Pemerintah memiliki utang kepada Pertamina dan PLN mencapai Rp 109 triliun. Utang ini merupakan kewajiban pembayaran kompensasi atas penyelenggaraan subsidi energi hingga akhir tahun lalu.
"Inilah yang disebut shock absorber. APBN mengambil seluruh shock yang berasal dari kenaikan harga minyak dan biaya penyediaan listrik," kata Menteri Keuangan Sri Mulyani dalam konferensi pers APBN KiTA edisi Maret, Selasa (28/3).
Adapun utang kompensasi tersebut terdiri atas sisa kewajiban 2020 sebesar Rp 15,9 triliun. Nilai tersebut berasal dari kompensasi harga jual eceran bahan bakar minyak atau HJE BBM kepada Pertamina. Kewajiban pembayaran kompensasi pada 2020 sebenarnya mencapai Rp 63,8 triliun tetapi sebagian besar sudah dilunasi pada tahun lalu.
Selain itu, pemerintah juga memiliki sisa kewajiban kompensasi untuk tahun 2021 sebesar Rp 93,1 triliun. Ini terdiri atas kompensasi HJE BBM kepada Pertamina sebesar Rp 68,5 triliun dan kompensasi tarif listrik ke PLN sebesar Rp 24,6 triliun.
Sri Mulyani mengatakan bahwa pemerintah sebenarnya telah menambah alokasi subsidi untuk PLN sehingga tarif listrik secara keseluruhan tak naik. Pemerintah menambah subsidi dan kompensasi energi mencapai Rp 350 triliun dari alokasi belanja yang semula disediakan dalam APBN 2022 saat ini Rp 154 triliun.

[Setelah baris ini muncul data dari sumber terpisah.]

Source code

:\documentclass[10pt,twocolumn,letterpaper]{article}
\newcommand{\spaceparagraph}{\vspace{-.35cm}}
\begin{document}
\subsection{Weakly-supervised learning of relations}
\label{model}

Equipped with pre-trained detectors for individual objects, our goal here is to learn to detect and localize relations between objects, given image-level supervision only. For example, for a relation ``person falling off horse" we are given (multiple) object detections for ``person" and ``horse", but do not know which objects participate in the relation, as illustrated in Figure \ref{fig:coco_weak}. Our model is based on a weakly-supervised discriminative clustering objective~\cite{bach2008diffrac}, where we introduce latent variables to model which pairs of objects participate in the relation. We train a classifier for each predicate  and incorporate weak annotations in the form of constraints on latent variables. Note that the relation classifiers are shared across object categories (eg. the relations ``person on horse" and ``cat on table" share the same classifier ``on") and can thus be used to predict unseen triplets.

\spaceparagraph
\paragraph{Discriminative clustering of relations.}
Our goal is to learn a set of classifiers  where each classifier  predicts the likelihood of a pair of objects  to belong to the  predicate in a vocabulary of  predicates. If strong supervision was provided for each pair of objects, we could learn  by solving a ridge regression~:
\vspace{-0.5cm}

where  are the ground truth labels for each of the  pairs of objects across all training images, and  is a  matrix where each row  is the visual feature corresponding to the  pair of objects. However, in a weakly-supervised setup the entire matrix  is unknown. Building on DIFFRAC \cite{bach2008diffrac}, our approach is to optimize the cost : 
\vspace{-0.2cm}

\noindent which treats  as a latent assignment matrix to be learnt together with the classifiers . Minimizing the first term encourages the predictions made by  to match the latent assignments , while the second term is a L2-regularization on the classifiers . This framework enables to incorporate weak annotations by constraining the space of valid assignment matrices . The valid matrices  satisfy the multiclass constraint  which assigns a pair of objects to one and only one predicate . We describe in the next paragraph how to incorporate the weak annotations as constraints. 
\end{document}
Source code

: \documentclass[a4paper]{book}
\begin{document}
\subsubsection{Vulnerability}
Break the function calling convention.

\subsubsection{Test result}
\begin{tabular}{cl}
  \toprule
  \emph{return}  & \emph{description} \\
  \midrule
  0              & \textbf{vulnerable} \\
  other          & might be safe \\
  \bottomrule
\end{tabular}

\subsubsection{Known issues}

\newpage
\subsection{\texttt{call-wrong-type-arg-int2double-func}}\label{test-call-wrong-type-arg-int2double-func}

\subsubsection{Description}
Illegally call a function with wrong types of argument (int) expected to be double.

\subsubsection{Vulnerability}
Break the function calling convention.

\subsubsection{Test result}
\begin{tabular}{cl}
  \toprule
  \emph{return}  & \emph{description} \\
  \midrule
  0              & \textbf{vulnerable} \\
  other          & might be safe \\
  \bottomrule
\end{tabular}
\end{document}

Ia menambahkan, pemerintah telah mendapatkan persetujuan untuk menambah belanja negara pada tahun depan sebesar Rp 393 triliun. Tambahan belanja ini, sebagian besar atau mencapai Rp 350 triliun dialokasikan untuk subsidi dan kompensasi energi.
"Sebagian besar masyarakat terlindungi dengan tambahan anggaran untuk subsidi dan kompensasi," katanya.
Dalam rapat dengan Badan Anggaran pada Kamis (19/5) Menkeu menjelaskan bahwa belanja subsidi energi naik Rp 74,9 triliun, terutama untuk subsidi BBM sebesar Rp 71,8 triliun.
Kompensasi kepada Pertamina dan PLN juga bengkak tahun ini sebesar Rp 216,1 triliun, terdiri atas kompensasi BBM sebesar Rp 194,7 triliun dan komponesiasi listrik Rp 21,4 triliun.
Kenaikan anggaran untuk subsidi dan kompensasi energi tersebut dilakukan dengan pertimbangan kenaikan harga minyak mentah dunia yang melonjak terutama karena perang di Ukraina. Pemerintah juga merevisi asumsi harga minyak mentah Indonesia (ICP) menjadi US$ 95-105 per barel.
"Kompensasi itu meledaknya sangat tinggi karena barang yang tadinya tidak diatur juga tidak dinaikkan, Pertalite dalam hal ini tidak diubah harganya," tukas Sri Mulyani.